Ó liberdade! Porta. Pensar. Busco-a.
“Buscai, e encontrareis”.

11/07/2010

ANDANÇAS PELA RUA DO PORTO

Aqui em Piracicaba, beirando o rio há um ponto turístico bem badalado: a rua do Porto. Sempre pela manhã, de domingo a domingo, quando algo diferente não se apresente, caminho por lá e no belo parque do mesmo nome ao lado perfaço meus dois quilômetros. Tudo arborizado e bem cuidado pelo que dá um astral muito próprio nessa parte da cidade

No momento em que relato isto, o rio está cheio. Transbordara havia dias pela margem esquerda, atingindo alguns restaurantes da rua do Porto.


Por aqueles dias, sai com um solzinho ralo. Nuvens pelos lados da cidade de São Pedro estavam escuras mas não achei que chovesse, pelo menos até que voltasse sempre a pé para o meu bairro, a uns dois quilômetros dali.
Desta vez pela margem direita entrei pela estradinha cercada pela mata ciliar pensando em passar pelo engenho (edificação antiga de engenho de açúcar, desapropriada pela municipalidade que a vai melhorando, tornando-a um centro cultural), mas o portão estava fechado.
Exaltando desaforos, não querendo voltar subi um barranco de 1,5 metro e cortei pela trilha na pequena área verde à esquerda. No meio daquelas árvores, mato fechado tive um lampejo de aventura, imaginem, depois de tantos anos passados, lembranças das minhas doces ilusões heroicas num barranco íngreme e alto na V. Bela em São Paulo, divisa com São Caetano pelo riacho Tamanduateí.
Parecia haver alguém à espreita esperando algum ato traiçoeiro daquele estranho por ali. Os pássaros, parece, pararam de pipiar, tornando sombria a trilhazinha. Mas, sempre um “mas”, o sinal de boas-vindas foi dado por uma borboleta amarela à minha frente, a mesma daquela que se assentara há dias em duas frutinhas vermelhas do pé de acerola no meu quintal, tomando sol, abrindo e fechando as asas delicadas.
Quando cheguei à pontezinha pênsil, perto do Mirante, para voltar pela rua do Porto, desceu o aguaceiro.
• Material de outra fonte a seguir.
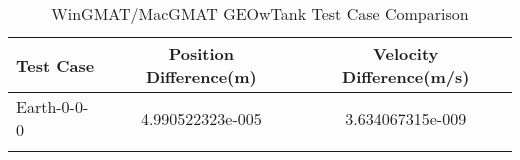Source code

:\begin{table}[htbp!]
\centering
\caption{ WinGMAT/MacGMAT GEOwTank Test Case Comparison}
      \begin{tabular}{lcc}
      \hline\hline
          Test Case & Position Difference(m) & Velocity Difference(m/s) \\
         \hline
         Earth-0-0-0 & 4.990522323e-005 & 3.634067315e-009 \\
      \hline\hline
      \label{Table: GEOwTank WinGMAT-MacGMAT Table} 
\end{tabular}
\end{table}
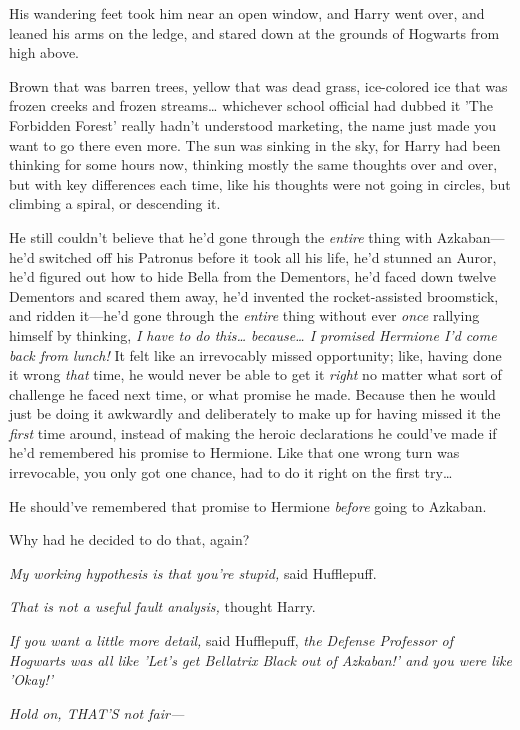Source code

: His wandering feet took him near an open window, and Harry went over, and 
leaned his arms on the ledge, and stared down at the grounds of Hogwarts from 
high above.

Brown that was barren trees, yellow that was dead grass, ice-colored ice that 
was frozen creeks and frozen streams{\ldots} whichever school official had 
dubbed it 'The Forbidden Forest' really hadn't understood marketing, the name 
just made you want to go there even more. The sun was sinking in the sky, for 
Harry had been thinking for some hours now, thinking mostly the same thoughts 
over and over, but with key differences each time, like his thoughts were not 
going in circles, but climbing a spiral, or descending it.

He still couldn't believe that he'd gone through the \emph{entire} thing with 
Azkaban---he'd switched off his Patronus before it took all his life, he'd 
stunned an Auror, he'd figured out how to hide Bella from the Dementors, he'd 
faced down twelve Dementors and scared them away, he'd invented the 
rocket-assisted broomstick, and ridden it---he'd gone through the \emph{entire} 
thing without ever \emph{once} rallying himself by thinking, \emph{I have to do 
this{\ldots} because{\ldots} I promised Hermione I'd come back from lunch!} It 
felt like an irrevocably missed opportunity; like, having done it wrong 
\emph{that} time, he would never be able to get it \emph{right} no matter what 
sort of challenge he faced next time, or what promise he made. Because then he 
would just be doing it awkwardly and deliberately to make up for having missed 
it the \emph{first} time around, instead of making the heroic declarations he 
could've made if he'd remembered his promise to Hermione. Like that one wrong 
turn was irrevocable, you only got one chance, had to do it right on the first 
try{\ldots}

He should've remembered that promise to Hermione \emph{before} going to Azkaban.

Why had he decided to do that, again?

\emph{My working hypothesis is that you're stupid,} said Hufflepuff.

\emph{That is not a useful fault analysis,} thought Harry.

\emph{If you want a little more detail,} said Hufflepuff, \emph{the Defense 
Professor of Hogwarts was all like 'Let's get Bellatrix Black out of Azkaban!' 
and you were like 'Okay!'}

\emph{Hold on, THAT'S not fair---}

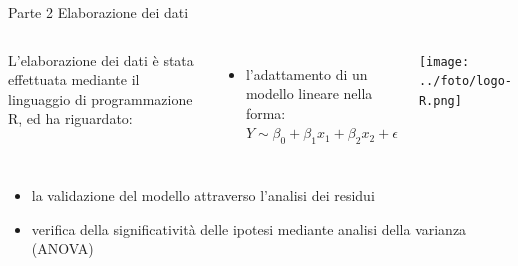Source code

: \documentclass[xcolor={usenames, table, x11names}, final, 10pt]{beamer}
\begin{document}
\begin{frame}{Parte 2 \small{Elaborazione dei dati}}
  \begin{minipage}[0.2\textheight]{\textwidth}
    \begin{columns}[T]
      L'elaborazione dei dati è stata effettuata mediante il linguaggio di
      programmazione R, ed ha riguardato:
      \begin{itemize}
        \item l'adattamento di un modello lineare nella forma:
        \vspace{0.25cm}
        $Y \sim \beta_0 + \beta_1x_1 + \beta_2x_2 + \epsilon$

      \end{itemize}
      \texttt{[image: ../foto/logo-R.png]}
    \end{columns}
  \end{minipage}

  \begin{itemize}
    \item la validazione del modello attraverso l'analisi
    dei residui 
    \item verifica della significatività delle
    ipotesi mediante analisi della varianza (ANOVA)
  \end{itemize}
\end{frame}


%   

\begin{frame}
\end{frame}
\end{document}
Se estava um pouco nostálgico a chuva fora o alento, o encanto.
Encharcado em segundos por fora, lavado por dentro, continuei a marcha, com trovão e tudo. O vento forte sacudia as árvores, algo meio ameaçador.
Com a mesma rapidez com que veio o aguaceiro reconfortador ele se afastou dali. Os ventos o levaram. O solzinho amarelo voltou a reinar pouco depois.
Ao me aproximar do trecho da rua do Porto onde estão os restaurantes os garçons, aliviados, voltaram a arrumar as mesas preparando se para o almoço. Postas e lombos de filhote (peixe) voltaram para as grades das churrasqueiras.
Quando cruzei lá embaixo a ponte nova que leva ao meu bairro me voltei para as nuvens negras e seus seres invisíveis que rumavam lentamente ao sabor do vento para outras plagas deixando sua marca.
As Divindades Superiores em poucos minutos mostraram sua força, seu improviso e a sua inspiração. Da inspiração me assenhoreei porque há bênçãos lançadas a cada instante, mas não nos damos conta disso. Muitas vezes.

04/07/2010

FÁBULA: A VACA E O LEÃO

O pasto era como qualquer outro. A mata fora derribada pelo fogo e pela motosserra. No fundo havia uma mata fechada. O pasto era cercado, mas a cerca era frágil e já havia pequenas passagens que permitiam ir para lado da mata.
Naquele dia, vários bois e vacas velhas estavam sendo empurrados para um caminhão.
A vaca leiteira assustou-se pelo tratamento brutal dispensado aos seus semelhantes, inclusive seus descendentes já crescidos.
O pavor nos olhos deles era evidente, porque até àquela hora viviam em paz, uma vida feliz, alimentando-se do pasto abundante e da água do riacho que cruzava por ali do qual se fizera um lago.
Ouvira que todos seriam mortos e transformados em comida para os humanos. Mas, não acreditava que isso fosse possível.
Horrorizada com o que via, distraiu-se e não encontrou sua cria, um bezerrinho novinho, aquele que achava o mais bonito de todos os outros que procriara.
Precisava alimentá-lo para depois se dar à ordenha. Seu leite, ouvia, ia para todos os moradores da fazenda, inclusive das meninas da casa grande.
Então não tinha do que se preocupar com seu destino. Tinha certeza de que permaneceria na fazenda para sempre.
Todos ainda ocupados com os bois sendo empurrados para o caminhão dirigiu-se à cerca, ultrapassou-a, em busca de sua cria.
Meio confusa com o que via, aquela mata fechada, preocupada em como voltar ao pasto, voltou-se tentando achar o caminho naquele ponto da cerca no qual seria possível passar.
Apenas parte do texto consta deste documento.